This question is answered by International Harvester Co. v.
Ruckelshaus, 478 F.2d, 615, 632 n.51 (D.C. Cir. 1973). In Footnote 51,
the court stated:
As we have stated in an analogous context of rule-making
proceedings before the Federal Communications Commission, where
petitioners have argued that the Commission was ``changing the rules
in the middle of the game'' when it took into consideration factors
not specifically indicated in its Section 4(a) notice under the
Administrative Procedure Act, 5 U.S.C. Sec. 1001(a), ``[s]urely
every time the Commission decided to take account of some additional
factor it was not required to start the proceedings all over again.

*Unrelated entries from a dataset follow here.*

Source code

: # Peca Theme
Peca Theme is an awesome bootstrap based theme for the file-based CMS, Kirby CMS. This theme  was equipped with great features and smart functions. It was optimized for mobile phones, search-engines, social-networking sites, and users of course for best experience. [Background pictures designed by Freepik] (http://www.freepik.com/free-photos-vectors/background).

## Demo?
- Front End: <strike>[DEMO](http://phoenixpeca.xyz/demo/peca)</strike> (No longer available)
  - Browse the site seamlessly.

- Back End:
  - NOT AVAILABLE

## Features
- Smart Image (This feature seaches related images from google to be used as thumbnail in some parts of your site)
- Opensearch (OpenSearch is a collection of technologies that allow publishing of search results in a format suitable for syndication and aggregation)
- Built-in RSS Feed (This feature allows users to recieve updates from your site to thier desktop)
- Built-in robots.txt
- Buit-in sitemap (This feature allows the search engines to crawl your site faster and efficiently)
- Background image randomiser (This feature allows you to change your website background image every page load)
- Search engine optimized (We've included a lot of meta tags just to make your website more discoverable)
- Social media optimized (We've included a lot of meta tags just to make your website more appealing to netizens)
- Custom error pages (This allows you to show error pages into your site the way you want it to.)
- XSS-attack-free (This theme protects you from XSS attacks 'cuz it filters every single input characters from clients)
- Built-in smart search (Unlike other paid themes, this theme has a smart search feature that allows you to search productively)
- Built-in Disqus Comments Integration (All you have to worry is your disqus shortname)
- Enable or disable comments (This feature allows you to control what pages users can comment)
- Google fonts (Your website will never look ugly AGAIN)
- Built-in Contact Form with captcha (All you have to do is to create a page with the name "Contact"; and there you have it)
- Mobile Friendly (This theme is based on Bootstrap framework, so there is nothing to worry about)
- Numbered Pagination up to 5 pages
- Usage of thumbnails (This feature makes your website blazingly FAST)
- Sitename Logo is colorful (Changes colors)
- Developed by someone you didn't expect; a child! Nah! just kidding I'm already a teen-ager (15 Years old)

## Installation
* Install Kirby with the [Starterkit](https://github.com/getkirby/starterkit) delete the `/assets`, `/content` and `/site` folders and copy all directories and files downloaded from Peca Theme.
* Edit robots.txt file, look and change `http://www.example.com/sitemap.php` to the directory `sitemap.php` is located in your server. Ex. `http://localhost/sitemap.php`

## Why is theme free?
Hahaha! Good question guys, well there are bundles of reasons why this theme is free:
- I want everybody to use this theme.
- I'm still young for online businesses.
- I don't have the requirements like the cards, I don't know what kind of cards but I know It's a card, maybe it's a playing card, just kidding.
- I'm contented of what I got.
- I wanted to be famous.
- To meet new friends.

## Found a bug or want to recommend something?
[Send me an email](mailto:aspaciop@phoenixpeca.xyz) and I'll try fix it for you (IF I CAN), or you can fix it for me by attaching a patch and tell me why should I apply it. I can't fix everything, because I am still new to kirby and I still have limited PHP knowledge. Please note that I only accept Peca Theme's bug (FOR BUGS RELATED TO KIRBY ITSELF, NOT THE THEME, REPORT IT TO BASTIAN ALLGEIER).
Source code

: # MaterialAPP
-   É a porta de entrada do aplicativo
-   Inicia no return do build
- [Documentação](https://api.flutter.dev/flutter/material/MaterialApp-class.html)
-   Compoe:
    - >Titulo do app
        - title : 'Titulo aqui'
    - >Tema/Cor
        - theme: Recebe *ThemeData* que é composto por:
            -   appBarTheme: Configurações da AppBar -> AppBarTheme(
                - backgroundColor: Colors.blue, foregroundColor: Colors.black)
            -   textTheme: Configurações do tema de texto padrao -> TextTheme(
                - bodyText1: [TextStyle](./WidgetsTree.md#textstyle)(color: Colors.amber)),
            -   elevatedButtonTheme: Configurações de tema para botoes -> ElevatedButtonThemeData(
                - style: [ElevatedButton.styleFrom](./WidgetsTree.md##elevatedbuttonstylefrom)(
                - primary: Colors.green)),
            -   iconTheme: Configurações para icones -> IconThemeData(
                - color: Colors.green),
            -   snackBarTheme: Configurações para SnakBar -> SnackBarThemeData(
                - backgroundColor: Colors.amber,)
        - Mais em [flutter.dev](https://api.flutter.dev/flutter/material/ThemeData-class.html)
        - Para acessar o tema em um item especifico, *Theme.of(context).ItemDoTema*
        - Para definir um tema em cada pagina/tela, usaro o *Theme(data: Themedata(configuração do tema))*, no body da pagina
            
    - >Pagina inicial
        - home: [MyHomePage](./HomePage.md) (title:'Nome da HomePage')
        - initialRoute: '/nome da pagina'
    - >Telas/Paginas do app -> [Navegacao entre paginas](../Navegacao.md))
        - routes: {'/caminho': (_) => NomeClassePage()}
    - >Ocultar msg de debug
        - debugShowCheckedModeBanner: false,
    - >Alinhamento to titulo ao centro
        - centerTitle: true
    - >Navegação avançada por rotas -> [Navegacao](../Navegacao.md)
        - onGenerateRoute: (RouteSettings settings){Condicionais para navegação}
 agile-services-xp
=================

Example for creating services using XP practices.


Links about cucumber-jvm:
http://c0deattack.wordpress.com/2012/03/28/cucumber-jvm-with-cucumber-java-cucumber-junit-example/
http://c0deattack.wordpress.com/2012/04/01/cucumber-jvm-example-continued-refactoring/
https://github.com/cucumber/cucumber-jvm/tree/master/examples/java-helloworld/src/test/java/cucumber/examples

If such were the rule the proceedings might never be terminated.''
Owensboro On the Air v. United States, 104 U.S. App. D.C. 391, 397,
262 F.2d, 702, 708 (1958); Logansport Broadcasting Corp. v. United
States, 93 U.S. App. D.C. 342, 346, 210 F.2d, 24, 28 (1954).
Thus, the agency need not have mentioned the specific factor on which
it ultimately relied in the proposal as long as the basic issue
remained the same, which it did.
In the nutrient content claims proposal, FDA was raising the
question of whether particular statements are appropriate to be made as
nutrient content claims for food products. With respect to one such
statement, ``Useful Only in Not Promoting Tooth Decay,'' several
comments were received in support of, and one comment in opposition to,
retention of this statement as part of the ``sugar-free'' claim. FDA's
decision was that this statement was not a nutrient content claim.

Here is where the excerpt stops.